Currently, one of the standard ways to treat clogged and damaged arteries is by implanting a vascular stent, which holds the artery open and releases drugs such as paclitaxel. The researchers hope that their new nanoburrs could be used alongside such stents -- or in lieu of them -- to treat damage located in areas not well suited to stents, such as near a fork in the artery.
The nanoburrs are targeted to a structure known as the basement membrane, which lines the arterial walls but is only exposed when those walls are damaged. To build their nanoparticles, the team screened a library of short peptide sequences to find one that binds most effectively to molecules on the surface of the basement membrane. They used the most successful, a seven-amino-acid sequence called C11, to coat the outer layer of their nanoparticles.
The inner core of the 60-nanometer-diameter particles carries the drug, which is bound to a polymer chain called PLA. A middle layer of soybean lecithin, a fatty material, lies between the core and the outer shell, which consists of a polymer called PEG that protects the particles as they travel through the bloodstream.

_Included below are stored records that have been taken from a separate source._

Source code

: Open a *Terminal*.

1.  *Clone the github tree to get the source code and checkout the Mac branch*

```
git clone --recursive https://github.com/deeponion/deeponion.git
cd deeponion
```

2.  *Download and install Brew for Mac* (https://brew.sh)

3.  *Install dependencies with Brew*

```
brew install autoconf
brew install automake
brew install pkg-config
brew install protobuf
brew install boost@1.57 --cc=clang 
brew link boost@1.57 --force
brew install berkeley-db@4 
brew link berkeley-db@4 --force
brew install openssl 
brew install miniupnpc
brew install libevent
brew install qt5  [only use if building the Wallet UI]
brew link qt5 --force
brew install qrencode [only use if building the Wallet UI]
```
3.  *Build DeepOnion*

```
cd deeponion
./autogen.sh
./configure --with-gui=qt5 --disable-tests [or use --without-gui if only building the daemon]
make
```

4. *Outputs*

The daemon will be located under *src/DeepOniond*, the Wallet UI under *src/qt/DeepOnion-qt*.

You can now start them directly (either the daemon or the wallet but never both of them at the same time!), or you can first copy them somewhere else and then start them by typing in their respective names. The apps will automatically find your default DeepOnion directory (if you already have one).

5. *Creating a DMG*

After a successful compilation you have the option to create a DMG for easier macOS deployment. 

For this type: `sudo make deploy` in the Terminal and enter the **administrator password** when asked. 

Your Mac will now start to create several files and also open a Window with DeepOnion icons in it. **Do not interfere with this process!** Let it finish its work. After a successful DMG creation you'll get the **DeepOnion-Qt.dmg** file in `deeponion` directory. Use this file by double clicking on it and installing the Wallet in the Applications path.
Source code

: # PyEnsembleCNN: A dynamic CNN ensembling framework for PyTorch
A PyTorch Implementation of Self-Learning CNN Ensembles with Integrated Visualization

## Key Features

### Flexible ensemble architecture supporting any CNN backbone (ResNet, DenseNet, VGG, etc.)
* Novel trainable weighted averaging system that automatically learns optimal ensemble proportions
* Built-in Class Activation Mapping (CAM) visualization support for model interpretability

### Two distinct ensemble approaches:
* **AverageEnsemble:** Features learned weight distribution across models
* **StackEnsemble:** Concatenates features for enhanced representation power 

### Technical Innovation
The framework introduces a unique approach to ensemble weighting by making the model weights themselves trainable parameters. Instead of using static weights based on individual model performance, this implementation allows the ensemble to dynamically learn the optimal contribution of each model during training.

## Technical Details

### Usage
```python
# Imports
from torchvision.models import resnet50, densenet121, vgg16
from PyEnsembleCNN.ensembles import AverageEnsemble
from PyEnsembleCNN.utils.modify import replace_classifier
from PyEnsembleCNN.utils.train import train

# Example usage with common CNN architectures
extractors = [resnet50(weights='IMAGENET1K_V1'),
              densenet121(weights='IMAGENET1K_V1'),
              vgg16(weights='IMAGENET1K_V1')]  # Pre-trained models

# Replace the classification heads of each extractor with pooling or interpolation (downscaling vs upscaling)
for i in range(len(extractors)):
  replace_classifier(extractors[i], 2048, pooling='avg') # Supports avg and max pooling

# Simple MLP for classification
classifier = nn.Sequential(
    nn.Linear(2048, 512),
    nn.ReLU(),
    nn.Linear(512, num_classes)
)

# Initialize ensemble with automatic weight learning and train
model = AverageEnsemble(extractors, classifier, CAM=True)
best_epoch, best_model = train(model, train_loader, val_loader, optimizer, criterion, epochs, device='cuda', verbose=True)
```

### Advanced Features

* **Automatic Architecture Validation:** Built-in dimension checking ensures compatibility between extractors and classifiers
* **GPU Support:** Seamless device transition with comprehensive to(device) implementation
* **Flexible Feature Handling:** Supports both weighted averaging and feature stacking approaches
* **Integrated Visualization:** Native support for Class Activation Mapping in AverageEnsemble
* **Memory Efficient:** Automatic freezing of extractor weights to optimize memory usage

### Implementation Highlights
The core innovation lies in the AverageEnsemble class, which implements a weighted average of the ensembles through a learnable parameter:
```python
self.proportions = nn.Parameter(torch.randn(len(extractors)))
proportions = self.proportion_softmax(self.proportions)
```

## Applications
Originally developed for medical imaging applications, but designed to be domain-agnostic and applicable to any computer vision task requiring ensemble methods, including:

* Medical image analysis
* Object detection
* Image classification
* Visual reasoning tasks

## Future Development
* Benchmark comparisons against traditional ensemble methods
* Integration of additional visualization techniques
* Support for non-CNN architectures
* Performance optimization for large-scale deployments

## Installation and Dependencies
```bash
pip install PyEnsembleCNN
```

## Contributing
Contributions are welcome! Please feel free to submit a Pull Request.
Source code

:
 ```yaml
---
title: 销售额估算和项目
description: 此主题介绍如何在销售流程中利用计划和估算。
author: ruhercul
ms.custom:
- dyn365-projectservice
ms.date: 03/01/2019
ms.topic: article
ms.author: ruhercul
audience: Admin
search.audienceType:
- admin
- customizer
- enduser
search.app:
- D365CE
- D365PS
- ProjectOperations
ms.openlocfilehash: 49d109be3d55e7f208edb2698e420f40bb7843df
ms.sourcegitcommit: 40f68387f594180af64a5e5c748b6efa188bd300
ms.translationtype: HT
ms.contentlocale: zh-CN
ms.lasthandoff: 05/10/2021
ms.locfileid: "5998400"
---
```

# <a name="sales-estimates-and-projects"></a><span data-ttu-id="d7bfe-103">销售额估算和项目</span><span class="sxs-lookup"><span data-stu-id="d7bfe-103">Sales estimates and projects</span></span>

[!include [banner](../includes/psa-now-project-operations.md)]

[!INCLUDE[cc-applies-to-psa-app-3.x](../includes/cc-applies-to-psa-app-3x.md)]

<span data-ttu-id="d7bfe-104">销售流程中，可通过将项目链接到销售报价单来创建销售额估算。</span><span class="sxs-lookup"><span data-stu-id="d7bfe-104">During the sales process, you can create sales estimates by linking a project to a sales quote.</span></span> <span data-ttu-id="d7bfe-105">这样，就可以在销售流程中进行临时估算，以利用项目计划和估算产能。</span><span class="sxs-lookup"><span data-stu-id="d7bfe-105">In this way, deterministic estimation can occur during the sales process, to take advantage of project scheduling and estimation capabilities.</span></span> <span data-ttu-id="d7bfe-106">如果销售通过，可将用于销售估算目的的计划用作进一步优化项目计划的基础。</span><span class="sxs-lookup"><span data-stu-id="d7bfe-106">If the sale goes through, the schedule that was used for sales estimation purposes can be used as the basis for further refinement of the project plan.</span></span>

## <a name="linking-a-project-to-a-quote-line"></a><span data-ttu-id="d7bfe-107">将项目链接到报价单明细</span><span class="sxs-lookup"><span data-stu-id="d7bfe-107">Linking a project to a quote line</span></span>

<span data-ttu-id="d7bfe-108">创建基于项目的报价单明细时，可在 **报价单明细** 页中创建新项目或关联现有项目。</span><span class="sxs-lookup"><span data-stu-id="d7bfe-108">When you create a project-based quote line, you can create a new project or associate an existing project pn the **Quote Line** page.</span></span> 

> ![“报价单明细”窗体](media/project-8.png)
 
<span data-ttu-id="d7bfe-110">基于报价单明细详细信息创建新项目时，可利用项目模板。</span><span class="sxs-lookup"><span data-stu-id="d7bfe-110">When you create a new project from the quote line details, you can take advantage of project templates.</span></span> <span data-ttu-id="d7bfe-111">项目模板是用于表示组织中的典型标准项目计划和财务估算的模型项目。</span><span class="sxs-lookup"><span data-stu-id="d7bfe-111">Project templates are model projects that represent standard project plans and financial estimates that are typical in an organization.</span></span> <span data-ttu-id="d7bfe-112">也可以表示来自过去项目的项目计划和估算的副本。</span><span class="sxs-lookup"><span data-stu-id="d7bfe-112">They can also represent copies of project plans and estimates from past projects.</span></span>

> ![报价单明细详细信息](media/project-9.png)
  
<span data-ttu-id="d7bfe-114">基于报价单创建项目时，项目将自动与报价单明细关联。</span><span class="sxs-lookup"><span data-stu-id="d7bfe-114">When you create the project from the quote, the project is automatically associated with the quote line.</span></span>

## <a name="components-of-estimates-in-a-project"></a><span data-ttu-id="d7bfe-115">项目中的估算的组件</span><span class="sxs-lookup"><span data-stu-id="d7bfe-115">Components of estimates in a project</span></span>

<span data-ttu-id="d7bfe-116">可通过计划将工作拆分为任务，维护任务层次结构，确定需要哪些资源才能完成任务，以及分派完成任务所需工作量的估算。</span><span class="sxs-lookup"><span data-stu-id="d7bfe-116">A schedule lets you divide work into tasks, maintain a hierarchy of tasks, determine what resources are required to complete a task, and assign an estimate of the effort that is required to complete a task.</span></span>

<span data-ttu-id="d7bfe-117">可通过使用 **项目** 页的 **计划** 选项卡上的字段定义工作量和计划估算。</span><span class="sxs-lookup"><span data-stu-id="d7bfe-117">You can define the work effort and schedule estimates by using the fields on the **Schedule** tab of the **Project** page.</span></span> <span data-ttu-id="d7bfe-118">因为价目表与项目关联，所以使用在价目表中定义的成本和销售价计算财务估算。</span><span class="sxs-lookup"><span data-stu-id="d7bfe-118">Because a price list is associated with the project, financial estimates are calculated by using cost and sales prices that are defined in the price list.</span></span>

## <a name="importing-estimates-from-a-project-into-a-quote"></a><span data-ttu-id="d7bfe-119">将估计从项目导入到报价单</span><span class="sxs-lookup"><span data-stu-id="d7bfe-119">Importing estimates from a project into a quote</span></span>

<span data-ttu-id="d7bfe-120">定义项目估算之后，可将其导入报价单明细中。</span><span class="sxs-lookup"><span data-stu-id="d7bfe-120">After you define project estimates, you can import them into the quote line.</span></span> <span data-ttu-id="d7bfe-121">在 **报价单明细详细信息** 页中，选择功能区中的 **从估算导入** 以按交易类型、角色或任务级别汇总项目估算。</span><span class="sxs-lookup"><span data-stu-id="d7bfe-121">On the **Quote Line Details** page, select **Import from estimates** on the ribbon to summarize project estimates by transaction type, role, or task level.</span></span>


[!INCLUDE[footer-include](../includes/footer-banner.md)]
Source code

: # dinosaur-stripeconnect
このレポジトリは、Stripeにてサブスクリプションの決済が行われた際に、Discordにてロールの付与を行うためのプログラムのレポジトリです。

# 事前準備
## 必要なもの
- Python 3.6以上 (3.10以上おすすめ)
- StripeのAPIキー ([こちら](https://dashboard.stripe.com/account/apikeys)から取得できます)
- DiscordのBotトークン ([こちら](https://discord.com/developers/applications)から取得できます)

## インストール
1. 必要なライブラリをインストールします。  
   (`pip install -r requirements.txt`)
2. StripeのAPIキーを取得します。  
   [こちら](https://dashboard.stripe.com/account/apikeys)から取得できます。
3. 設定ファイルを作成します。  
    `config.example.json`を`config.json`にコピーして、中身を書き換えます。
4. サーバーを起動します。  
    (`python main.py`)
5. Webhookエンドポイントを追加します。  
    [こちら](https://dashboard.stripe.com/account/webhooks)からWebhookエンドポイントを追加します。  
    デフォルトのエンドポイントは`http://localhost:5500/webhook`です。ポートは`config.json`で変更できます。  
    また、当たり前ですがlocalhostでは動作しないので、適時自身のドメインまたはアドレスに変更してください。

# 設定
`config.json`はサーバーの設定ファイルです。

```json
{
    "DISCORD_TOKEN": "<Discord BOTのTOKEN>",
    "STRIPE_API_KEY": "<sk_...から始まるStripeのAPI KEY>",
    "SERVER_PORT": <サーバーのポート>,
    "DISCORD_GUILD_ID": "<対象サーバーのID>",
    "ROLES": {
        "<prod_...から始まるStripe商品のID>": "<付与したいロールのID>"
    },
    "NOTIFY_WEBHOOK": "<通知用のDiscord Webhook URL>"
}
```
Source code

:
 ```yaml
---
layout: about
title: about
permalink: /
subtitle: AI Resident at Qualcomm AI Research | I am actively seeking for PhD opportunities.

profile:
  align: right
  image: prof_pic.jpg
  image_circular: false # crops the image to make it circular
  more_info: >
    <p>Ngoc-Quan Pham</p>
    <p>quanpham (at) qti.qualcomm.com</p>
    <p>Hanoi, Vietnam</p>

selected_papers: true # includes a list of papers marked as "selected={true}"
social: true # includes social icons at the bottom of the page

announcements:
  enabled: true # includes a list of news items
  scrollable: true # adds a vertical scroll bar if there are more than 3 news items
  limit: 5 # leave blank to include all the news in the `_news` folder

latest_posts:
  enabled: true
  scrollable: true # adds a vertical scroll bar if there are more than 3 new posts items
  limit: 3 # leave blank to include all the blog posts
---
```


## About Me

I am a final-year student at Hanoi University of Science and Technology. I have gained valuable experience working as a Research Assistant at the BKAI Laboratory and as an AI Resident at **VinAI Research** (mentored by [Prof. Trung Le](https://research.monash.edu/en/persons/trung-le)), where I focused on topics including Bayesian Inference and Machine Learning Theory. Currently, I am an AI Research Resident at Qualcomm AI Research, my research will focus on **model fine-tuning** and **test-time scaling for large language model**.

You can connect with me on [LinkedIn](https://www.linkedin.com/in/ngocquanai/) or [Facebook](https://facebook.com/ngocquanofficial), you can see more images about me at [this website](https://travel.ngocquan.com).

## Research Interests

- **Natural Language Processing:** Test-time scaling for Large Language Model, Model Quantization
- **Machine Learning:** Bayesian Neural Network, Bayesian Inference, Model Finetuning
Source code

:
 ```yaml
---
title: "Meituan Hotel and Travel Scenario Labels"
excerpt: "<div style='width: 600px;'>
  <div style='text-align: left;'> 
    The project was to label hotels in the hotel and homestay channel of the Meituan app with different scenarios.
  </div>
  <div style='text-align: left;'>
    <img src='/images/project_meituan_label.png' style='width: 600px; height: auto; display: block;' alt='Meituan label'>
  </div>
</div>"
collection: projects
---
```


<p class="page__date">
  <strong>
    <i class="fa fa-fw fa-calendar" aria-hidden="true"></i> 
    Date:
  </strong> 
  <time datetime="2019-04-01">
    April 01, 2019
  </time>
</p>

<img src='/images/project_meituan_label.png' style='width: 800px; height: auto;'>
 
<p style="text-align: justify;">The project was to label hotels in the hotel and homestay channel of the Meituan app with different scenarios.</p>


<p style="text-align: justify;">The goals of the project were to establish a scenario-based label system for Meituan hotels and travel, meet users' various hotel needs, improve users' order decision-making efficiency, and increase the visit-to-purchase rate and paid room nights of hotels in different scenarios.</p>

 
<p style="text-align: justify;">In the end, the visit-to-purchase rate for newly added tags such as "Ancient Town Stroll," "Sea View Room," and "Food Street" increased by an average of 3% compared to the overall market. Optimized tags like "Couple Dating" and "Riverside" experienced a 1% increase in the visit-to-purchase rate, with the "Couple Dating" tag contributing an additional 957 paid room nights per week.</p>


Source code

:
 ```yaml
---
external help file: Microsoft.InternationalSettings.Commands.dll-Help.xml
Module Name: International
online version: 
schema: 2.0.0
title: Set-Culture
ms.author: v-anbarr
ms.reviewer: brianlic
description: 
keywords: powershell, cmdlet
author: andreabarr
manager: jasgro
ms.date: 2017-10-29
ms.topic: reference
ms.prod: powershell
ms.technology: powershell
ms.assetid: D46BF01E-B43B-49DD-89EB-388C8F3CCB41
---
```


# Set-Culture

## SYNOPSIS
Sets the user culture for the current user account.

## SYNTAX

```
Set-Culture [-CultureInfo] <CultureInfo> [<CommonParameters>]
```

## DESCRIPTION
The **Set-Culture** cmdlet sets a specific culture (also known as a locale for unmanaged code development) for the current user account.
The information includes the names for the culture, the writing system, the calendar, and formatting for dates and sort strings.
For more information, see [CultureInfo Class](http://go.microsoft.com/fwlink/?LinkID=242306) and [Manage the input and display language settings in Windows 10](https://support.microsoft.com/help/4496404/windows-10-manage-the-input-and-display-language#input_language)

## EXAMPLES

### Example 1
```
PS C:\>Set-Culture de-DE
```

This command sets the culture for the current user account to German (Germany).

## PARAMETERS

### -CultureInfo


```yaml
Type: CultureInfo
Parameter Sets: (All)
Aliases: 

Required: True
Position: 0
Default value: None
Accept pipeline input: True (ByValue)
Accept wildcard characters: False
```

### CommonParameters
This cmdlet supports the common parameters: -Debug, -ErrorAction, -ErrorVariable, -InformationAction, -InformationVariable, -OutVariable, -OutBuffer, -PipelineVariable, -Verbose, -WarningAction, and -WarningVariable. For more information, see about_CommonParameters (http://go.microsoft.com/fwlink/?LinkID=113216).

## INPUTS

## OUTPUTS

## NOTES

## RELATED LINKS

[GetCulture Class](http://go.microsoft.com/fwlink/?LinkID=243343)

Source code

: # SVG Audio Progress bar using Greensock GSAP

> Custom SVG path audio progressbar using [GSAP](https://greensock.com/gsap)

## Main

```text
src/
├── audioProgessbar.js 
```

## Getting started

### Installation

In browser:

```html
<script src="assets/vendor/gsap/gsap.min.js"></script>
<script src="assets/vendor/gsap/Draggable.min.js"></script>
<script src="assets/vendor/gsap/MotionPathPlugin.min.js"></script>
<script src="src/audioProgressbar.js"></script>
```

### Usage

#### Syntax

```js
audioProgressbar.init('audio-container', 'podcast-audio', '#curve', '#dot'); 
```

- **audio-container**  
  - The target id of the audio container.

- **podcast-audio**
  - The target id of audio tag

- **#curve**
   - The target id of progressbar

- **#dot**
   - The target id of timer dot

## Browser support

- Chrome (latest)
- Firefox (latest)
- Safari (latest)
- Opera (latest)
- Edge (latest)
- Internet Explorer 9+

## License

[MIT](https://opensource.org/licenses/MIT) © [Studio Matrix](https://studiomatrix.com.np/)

The drug can only be released when it detaches from the PLA polymer chain, which occurs gradually by a reaction called ester hydrolysis. The longer the polymer chain, the longer this process takes, so the researchers can control the timing of the drug's release by altering the chain length. So far, they have achieved drug release over 12 days, in tests in cultured cells.
Uday Kompella, professor of pharmaceutical sciences at the University of Colorado, says the nanoburr's structure could make it easier to manufacture, because the targeted peptides are attached to an outer shell and not directly to the drug-carrying core, which would require a more complicated chemical reaction. The design also reduces the risk of the nanoparticles bursting and releasing drugs prematurely, says Kompella, who was not involved in this research.
Another advantage of the nanoburrs is that they can be injected intravenously at a site distant from the damaged tissue. In tests in rats, the researchers showed that nanoburrs injected near the tail are able to reach their intended target -- walls of the injured carotid artery but not normal carotid artery. The burrs bound to the damaged walls at twice the rate of nontargeted nanoparticles.
Because the particles can deliver drugs over a longer period of time, and can be injected intravenously, patients would not have to endure repeated and surgically invasive injections directly into the area that requires treatment, says Juliana Chan, a graduate student in Langer's lab and lead author of the paper. The team is now testing the nanoburrs in rats over a two-week period to determine the most effective dose for treating damaged vascular tissue. The particles may also prove useful in delivering drugs to tumors. "This technology could have broad applications across other important diseases, including cancer and inflammatory diseases where vascular permeability or vascular damage is commonly observed," says Farokhzad.